Una ley de multilingüismo como la que acordaron los presidentes Pere Aragonès y Pedro Sánchez en su encuentro del pasado jueves debe corregir, de entrada, esta desigualdad, consagrando el catalán, el euskera y el gallego como lenguas oficiales (y no “ cooficiales”) en todo el estado español. La ley en cuestión debería incluir un reconocimiento de la minorización que han sufrido, a través del tiempo, las lenguas distintas del castellano, y de la necesidad de compensar y revertir esa minorización. De este reconocimiento deberían derivarse una serie de obligaciones al sistema educativo —que debería asegurar un cierto nivel de conocimiento de las lenguas oficiales del estado—, y en los usos administrativos e institucionales, en las que las cuatro lenguas deberían ser utilizables en pie de igualdad: en los documentos de los organismos públicos, o en ámbitos como el sanitario o el judicial, donde esta igualdad, por ahora, está muy lejos de producirse. Igualmente, la radio y la televisión públicas (pagadas también por los contribuyentes que hablan catalán, euskera o gallego) deberían asumir una tarea activa de difusión y promoción de la diversidad lingüística. Y el gobierno de España debería promover el conocimiento de su diversidad lingüística en el ámbito internacional (empezando por la Unión Europea, donde la oficialidad del catalán, el euskera y el gallego se encuentra varada) e incentivarlo en el ámbito tecnológico, en las redes sociales, plataformas de streaming, etc.
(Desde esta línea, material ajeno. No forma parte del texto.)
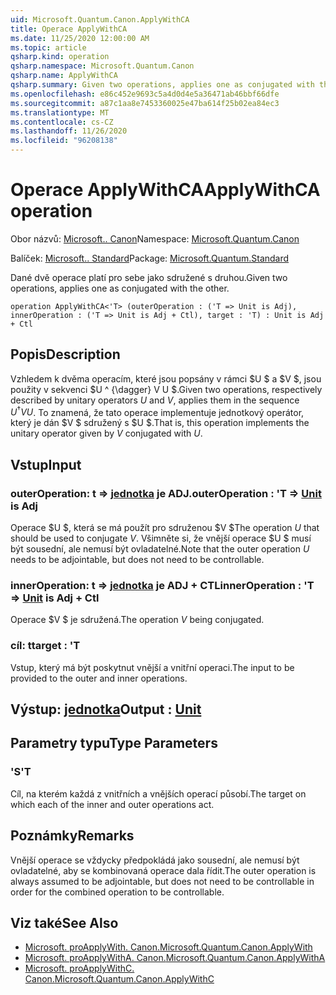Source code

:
 ```yaml
---
uid: Microsoft.Quantum.Canon.ApplyWithCA
title: Operace ApplyWithCA
ms.date: 11/25/2020 12:00:00 AM
ms.topic: article
qsharp.kind: operation
qsharp.namespace: Microsoft.Quantum.Canon
qsharp.name: ApplyWithCA
qsharp.summary: Given two operations, applies one as conjugated with the other.
ms.openlocfilehash: e86c452e9693c5a4d0d4e5a36471ab46bbf66dfe
ms.sourcegitcommit: a87c1aa8e7453360025e47ba614f25b02ea84ec3
ms.translationtype: MT
ms.contentlocale: cs-CZ
ms.lasthandoff: 11/26/2020
ms.locfileid: "96208138"
---
```

# <a name="applywithca-operation"></a><span data-ttu-id="6d80c-102">Operace ApplyWithCA</span><span class="sxs-lookup"><span data-stu-id="6d80c-102">ApplyWithCA operation</span></span>

<span data-ttu-id="6d80c-103">Obor názvů: [Microsoft.. Canon](xref:Microsoft.Quantum.Canon)</span><span class="sxs-lookup"><span data-stu-id="6d80c-103">Namespace: [Microsoft.Quantum.Canon](xref:Microsoft.Quantum.Canon)</span></span>

<span data-ttu-id="6d80c-104">Balíček: [Microsoft.. Standard](https://nuget.org/packages/Microsoft.Quantum.Standard)</span><span class="sxs-lookup"><span data-stu-id="6d80c-104">Package: [Microsoft.Quantum.Standard](https://nuget.org/packages/Microsoft.Quantum.Standard)</span></span>


<span data-ttu-id="6d80c-105">Dané dvě operace platí pro sebe jako sdružené s druhou.</span><span class="sxs-lookup"><span data-stu-id="6d80c-105">Given two operations, applies one as conjugated with the other.</span></span>

```qsharp
operation ApplyWithCA<'T> (outerOperation : ('T => Unit is Adj), innerOperation : ('T => Unit is Adj + Ctl), target : 'T) : Unit is Adj + Ctl
```


## <a name="description"></a><span data-ttu-id="6d80c-106">Popis</span><span class="sxs-lookup"><span data-stu-id="6d80c-106">Description</span></span>

<span data-ttu-id="6d80c-107">Vzhledem k dvěma operacím, které jsou popsány v rámci $U $ a $V $, jsou použity v sekvenci $U ^ {\dagger} V U $.</span><span class="sxs-lookup"><span data-stu-id="6d80c-107">Given two operations, respectively described by unitary operators $U$ and $V$, applies them in the sequence $U^{\dagger} V U$.</span></span> <span data-ttu-id="6d80c-108">To znamená, že tato operace implementuje jednotkový operátor, který je dán $V $ sdružený s $U $.</span><span class="sxs-lookup"><span data-stu-id="6d80c-108">That is, this operation implements the unitary operator given by $V$ conjugated with $U$.</span></span>

## <a name="input"></a><span data-ttu-id="6d80c-109">Vstup</span><span class="sxs-lookup"><span data-stu-id="6d80c-109">Input</span></span>

### <a name="outeroperation--t--unit--is-adj"></a><span data-ttu-id="6d80c-110">outerOperation: t => [jednotka](xref:microsoft.quantum.lang-ref.unit)  je ADJ.</span><span class="sxs-lookup"><span data-stu-id="6d80c-110">outerOperation : 'T => [Unit](xref:microsoft.quantum.lang-ref.unit)  is Adj</span></span>

<span data-ttu-id="6d80c-111">Operace $U $, která se má použít pro sdruženou $V $</span><span class="sxs-lookup"><span data-stu-id="6d80c-111">The operation $U$ that should be used to conjugate $V$.</span></span> <span data-ttu-id="6d80c-112">Všimněte si, že vnější operace $U $ musí být sousední, ale nemusí být ovladatelné.</span><span class="sxs-lookup"><span data-stu-id="6d80c-112">Note that the outer operation $U$ needs to be adjointable, but does not need to be controllable.</span></span>


### <a name="inneroperation--t--unit--is-adj--ctl"></a><span data-ttu-id="6d80c-113">innerOperation: t => [jednotka](xref:microsoft.quantum.lang-ref.unit)  je ADJ + CTL</span><span class="sxs-lookup"><span data-stu-id="6d80c-113">innerOperation : 'T => [Unit](xref:microsoft.quantum.lang-ref.unit)  is Adj + Ctl</span></span>

<span data-ttu-id="6d80c-114">Operace $V $ je sdružená.</span><span class="sxs-lookup"><span data-stu-id="6d80c-114">The operation $V$ being conjugated.</span></span>


### <a name="target--t"></a><span data-ttu-id="6d80c-115">cíl: t</span><span class="sxs-lookup"><span data-stu-id="6d80c-115">target : 'T</span></span>

<span data-ttu-id="6d80c-116">Vstup, který má být poskytnut vnější a vnitřní operaci.</span><span class="sxs-lookup"><span data-stu-id="6d80c-116">The input to be provided to the outer and inner operations.</span></span>



## <a name="output--unit"></a><span data-ttu-id="6d80c-117">Výstup: [jednotka](xref:microsoft.quantum.lang-ref.unit)</span><span class="sxs-lookup"><span data-stu-id="6d80c-117">Output : [Unit](xref:microsoft.quantum.lang-ref.unit)</span></span>



## <a name="type-parameters"></a><span data-ttu-id="6d80c-118">Parametry typu</span><span class="sxs-lookup"><span data-stu-id="6d80c-118">Type Parameters</span></span>

### <a name="t"></a><span data-ttu-id="6d80c-119">'S</span><span class="sxs-lookup"><span data-stu-id="6d80c-119">'T</span></span>

<span data-ttu-id="6d80c-120">Cíl, na kterém každá z vnitřních a vnějších operací působí.</span><span class="sxs-lookup"><span data-stu-id="6d80c-120">The target on which each of the inner and outer operations act.</span></span>

## <a name="remarks"></a><span data-ttu-id="6d80c-121">Poznámky</span><span class="sxs-lookup"><span data-stu-id="6d80c-121">Remarks</span></span>

<span data-ttu-id="6d80c-122">Vnější operace se vždycky předpokládá jako sousední, ale nemusí být ovladatelné, aby se kombinovaná operace dala řídit.</span><span class="sxs-lookup"><span data-stu-id="6d80c-122">The outer operation is always assumed to be adjointable, but does not need to be controllable in order for the combined operation to be controllable.</span></span>

## <a name="see-also"></a><span data-ttu-id="6d80c-123">Viz také</span><span class="sxs-lookup"><span data-stu-id="6d80c-123">See Also</span></span>

- [<span data-ttu-id="6d80c-124">Microsoft. proApplyWith. Canon.</span><span class="sxs-lookup"><span data-stu-id="6d80c-124">Microsoft.Quantum.Canon.ApplyWith</span></span>](xref:Microsoft.Quantum.Canon.ApplyWith)
- [<span data-ttu-id="6d80c-125">Microsoft. proApplyWithA. Canon.</span><span class="sxs-lookup"><span data-stu-id="6d80c-125">Microsoft.Quantum.Canon.ApplyWithA</span></span>](xref:Microsoft.Quantum.Canon.ApplyWithA)
- [<span data-ttu-id="6d80c-126">Microsoft. proApplyWithC. Canon.</span><span class="sxs-lookup"><span data-stu-id="6d80c-126">Microsoft.Quantum.Canon.ApplyWithC</span></span>](xref:Microsoft.Quantum.Canon.ApplyWithC)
Obviamente, una ley de multilingüismo debería hacer imposibles medidas legislativas contra los derechos lingüísticos como la segregación lingüística de los alumnos de la escuela pública que pretende llevar adelante el Gobierno de Baleares, o la persecución institucional de la lengua catalana que practica la actual Generalitat Valenciana, y penalizarlas. Y debería consagrar y blindar los derechos lingüísticos como derechos fundamentales.